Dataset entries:

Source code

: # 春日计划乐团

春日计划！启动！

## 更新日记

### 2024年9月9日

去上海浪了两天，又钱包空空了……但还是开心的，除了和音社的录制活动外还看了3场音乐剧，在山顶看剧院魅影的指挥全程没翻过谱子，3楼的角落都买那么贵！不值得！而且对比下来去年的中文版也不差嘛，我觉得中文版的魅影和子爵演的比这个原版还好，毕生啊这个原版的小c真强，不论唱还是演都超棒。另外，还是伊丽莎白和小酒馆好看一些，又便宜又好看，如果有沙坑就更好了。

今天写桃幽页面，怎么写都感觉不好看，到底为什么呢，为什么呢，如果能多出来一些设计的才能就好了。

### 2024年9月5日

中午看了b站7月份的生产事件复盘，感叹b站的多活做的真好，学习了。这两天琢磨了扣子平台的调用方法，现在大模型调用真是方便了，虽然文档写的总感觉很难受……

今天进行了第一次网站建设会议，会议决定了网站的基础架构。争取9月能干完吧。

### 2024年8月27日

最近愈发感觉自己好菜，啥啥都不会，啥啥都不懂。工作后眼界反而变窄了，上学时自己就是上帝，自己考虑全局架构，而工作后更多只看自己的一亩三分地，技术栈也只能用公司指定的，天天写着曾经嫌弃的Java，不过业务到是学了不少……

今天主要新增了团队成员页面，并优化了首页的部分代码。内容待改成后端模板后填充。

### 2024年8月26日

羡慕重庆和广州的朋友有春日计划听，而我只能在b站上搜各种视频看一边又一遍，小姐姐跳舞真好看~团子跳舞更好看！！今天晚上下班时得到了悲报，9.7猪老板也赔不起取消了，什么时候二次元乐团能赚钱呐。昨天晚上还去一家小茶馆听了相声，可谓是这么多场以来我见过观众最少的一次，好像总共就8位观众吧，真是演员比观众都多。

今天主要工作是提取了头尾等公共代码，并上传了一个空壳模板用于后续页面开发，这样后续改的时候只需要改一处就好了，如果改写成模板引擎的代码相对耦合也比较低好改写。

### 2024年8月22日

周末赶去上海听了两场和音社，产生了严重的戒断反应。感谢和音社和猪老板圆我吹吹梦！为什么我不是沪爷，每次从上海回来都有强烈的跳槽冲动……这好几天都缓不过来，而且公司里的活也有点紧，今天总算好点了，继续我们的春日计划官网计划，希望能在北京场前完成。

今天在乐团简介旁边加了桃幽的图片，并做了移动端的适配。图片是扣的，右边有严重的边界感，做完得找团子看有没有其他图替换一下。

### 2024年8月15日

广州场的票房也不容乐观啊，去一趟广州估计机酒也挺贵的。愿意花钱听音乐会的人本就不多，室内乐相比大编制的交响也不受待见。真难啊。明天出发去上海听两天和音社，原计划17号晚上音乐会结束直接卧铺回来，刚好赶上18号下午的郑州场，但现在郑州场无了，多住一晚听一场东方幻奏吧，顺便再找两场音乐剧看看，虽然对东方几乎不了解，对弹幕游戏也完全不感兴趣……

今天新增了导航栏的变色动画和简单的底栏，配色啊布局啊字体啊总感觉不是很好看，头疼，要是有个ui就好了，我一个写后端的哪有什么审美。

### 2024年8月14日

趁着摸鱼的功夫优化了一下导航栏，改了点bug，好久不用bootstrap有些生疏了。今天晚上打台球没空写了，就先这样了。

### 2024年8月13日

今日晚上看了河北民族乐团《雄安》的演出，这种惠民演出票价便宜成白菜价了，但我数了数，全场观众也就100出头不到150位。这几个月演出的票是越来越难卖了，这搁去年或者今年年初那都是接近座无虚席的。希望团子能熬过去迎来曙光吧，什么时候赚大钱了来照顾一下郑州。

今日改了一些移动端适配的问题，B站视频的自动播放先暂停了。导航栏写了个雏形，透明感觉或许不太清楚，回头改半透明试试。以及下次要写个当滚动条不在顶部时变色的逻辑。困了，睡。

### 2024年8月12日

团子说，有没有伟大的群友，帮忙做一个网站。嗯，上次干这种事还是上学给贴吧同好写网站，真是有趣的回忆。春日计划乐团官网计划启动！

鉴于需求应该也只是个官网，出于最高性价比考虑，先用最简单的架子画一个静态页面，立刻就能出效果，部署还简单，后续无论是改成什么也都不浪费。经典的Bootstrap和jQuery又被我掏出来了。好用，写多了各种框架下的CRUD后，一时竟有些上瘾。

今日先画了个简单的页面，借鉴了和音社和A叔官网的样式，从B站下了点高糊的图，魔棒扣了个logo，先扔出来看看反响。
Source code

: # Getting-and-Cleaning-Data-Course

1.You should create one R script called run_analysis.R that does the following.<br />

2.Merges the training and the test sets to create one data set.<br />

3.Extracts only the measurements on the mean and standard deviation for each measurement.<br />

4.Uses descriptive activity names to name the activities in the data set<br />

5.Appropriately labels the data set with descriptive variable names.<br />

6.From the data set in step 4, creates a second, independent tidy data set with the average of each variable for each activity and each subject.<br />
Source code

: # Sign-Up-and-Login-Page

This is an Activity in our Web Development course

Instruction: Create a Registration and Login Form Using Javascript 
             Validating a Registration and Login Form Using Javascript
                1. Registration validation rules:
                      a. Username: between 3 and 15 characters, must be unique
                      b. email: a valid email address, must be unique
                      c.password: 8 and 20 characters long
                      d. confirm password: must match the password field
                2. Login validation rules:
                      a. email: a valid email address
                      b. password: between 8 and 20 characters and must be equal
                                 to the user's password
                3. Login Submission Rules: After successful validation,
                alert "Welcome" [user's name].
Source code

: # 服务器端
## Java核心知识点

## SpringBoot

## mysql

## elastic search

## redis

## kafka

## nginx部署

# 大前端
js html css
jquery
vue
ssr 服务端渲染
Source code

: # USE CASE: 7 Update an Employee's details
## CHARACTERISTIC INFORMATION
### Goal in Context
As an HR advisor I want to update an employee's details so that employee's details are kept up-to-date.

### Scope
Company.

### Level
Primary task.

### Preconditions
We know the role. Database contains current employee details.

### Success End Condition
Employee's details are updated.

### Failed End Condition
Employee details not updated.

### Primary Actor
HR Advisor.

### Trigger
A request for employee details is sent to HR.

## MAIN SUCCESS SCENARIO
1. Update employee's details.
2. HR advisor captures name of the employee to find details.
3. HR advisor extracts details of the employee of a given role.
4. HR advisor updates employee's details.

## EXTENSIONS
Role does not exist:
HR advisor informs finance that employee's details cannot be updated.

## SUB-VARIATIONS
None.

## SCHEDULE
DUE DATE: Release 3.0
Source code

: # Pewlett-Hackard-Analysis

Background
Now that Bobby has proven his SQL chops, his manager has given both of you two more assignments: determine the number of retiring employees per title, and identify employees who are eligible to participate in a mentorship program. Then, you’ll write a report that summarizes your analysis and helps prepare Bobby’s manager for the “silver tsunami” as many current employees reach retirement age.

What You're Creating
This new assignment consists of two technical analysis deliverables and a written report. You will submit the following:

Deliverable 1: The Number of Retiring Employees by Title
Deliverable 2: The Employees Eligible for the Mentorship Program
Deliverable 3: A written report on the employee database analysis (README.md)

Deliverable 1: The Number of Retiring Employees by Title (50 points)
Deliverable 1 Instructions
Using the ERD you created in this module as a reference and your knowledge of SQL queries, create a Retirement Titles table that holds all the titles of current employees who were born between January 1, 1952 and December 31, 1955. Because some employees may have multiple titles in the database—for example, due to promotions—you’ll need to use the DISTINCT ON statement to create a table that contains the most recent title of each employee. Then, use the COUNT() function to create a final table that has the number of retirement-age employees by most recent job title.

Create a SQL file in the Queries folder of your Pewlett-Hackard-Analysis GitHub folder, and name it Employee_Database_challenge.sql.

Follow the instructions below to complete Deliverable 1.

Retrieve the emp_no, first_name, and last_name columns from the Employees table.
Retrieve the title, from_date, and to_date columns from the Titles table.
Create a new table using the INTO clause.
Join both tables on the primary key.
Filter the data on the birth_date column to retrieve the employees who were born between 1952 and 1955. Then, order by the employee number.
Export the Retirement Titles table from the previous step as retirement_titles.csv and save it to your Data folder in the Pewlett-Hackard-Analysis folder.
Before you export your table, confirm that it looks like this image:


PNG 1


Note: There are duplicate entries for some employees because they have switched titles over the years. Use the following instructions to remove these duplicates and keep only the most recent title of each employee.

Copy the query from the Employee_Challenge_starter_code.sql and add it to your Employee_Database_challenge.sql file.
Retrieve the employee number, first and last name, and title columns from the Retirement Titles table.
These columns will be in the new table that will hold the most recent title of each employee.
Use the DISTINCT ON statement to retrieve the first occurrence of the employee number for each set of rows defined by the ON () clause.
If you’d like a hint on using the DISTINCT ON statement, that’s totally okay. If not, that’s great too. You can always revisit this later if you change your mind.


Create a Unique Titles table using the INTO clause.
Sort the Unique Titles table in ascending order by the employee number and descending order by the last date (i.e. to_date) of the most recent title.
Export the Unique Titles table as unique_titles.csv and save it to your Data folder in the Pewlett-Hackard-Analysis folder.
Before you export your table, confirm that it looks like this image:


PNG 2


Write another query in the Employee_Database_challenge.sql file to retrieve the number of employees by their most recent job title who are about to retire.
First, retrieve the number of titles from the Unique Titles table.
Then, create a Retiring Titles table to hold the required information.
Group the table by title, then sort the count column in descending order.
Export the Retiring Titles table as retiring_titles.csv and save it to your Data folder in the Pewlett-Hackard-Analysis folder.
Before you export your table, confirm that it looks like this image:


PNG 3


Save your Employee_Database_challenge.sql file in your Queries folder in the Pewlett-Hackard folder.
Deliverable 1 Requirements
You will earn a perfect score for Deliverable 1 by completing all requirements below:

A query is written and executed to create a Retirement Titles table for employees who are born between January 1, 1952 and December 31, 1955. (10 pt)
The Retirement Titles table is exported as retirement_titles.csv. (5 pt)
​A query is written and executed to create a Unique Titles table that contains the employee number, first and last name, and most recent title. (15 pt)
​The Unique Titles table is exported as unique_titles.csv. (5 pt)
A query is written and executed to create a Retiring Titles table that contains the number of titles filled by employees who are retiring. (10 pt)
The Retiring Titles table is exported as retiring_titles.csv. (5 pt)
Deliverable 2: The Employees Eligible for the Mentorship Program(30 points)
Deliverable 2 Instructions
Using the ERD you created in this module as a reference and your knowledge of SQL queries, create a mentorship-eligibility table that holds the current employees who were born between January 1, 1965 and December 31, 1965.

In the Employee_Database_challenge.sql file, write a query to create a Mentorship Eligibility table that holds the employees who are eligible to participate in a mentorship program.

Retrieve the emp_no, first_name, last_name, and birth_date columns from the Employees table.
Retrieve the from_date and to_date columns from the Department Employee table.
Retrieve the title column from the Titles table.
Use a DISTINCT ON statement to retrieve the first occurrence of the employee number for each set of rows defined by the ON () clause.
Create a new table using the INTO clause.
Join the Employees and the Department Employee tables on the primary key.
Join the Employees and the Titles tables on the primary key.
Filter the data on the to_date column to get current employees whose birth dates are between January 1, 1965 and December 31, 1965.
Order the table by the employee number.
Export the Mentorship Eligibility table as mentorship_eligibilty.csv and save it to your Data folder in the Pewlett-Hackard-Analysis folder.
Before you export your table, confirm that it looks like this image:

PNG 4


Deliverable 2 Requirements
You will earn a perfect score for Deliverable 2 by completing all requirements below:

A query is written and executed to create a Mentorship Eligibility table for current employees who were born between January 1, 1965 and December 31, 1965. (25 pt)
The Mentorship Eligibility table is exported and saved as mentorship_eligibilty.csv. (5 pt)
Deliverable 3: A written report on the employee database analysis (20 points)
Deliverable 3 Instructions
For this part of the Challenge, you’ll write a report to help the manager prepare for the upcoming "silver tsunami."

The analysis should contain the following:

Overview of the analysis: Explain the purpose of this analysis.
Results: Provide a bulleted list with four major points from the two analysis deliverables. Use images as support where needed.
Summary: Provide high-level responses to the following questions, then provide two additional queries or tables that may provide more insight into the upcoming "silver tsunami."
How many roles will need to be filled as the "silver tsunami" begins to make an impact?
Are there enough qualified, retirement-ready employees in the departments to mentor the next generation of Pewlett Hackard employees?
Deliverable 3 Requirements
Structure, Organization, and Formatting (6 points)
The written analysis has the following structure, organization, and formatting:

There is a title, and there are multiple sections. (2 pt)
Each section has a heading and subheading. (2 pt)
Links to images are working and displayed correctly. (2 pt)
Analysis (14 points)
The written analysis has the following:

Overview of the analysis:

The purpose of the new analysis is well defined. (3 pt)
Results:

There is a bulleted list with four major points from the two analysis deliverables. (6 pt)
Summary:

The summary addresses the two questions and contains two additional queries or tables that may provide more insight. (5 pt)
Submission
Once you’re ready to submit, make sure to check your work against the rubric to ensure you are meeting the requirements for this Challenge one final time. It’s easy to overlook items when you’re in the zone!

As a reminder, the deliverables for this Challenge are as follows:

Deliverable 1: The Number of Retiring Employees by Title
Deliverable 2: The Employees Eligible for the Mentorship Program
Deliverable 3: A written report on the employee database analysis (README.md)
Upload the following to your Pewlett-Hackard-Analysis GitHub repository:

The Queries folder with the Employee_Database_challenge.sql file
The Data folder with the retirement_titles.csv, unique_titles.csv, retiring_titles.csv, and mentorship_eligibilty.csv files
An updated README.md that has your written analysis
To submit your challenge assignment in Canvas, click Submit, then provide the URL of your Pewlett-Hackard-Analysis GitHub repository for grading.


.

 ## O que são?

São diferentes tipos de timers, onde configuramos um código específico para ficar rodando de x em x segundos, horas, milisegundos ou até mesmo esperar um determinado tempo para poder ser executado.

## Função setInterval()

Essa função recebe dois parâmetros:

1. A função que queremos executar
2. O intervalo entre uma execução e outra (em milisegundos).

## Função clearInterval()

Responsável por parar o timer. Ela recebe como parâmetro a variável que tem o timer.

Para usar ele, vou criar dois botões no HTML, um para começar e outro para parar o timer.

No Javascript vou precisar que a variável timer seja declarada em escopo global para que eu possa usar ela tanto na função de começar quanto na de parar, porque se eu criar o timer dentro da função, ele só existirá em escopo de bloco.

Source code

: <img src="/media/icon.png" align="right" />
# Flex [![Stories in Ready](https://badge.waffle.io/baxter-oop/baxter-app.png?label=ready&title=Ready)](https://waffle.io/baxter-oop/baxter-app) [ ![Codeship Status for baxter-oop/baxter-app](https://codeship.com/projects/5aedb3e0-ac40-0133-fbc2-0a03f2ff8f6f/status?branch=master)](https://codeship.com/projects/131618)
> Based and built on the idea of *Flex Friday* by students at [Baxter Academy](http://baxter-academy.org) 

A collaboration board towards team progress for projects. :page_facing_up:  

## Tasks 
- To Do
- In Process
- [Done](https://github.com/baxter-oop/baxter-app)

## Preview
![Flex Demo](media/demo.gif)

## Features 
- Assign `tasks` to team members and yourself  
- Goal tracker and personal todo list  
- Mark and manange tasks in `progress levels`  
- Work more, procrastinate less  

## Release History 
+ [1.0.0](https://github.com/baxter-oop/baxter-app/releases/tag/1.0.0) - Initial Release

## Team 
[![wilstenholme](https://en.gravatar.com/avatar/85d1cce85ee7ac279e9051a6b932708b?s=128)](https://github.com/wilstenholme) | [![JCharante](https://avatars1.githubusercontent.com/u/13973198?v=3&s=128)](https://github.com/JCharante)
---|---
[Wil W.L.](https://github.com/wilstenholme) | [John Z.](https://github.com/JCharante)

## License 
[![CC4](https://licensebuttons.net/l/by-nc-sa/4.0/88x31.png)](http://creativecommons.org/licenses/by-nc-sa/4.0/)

### Exercise instructions
Looking at the records above, return exactly the lines from the line with "1.You should create" to the line with "5.Appropriately labels the", both ends included.

### Response to this exercise
1.You should create one R script called run_analysis.R that does the following.<br />

2.Merges the training and the test sets to create one data set.<br />

3.Extracts only the measurements on the mean and standard deviation for each measurement.<br />

4.Uses descriptive activity names to name the activities in the data set<br />

5.Appropriately labels the data set with descriptive variable names.<br />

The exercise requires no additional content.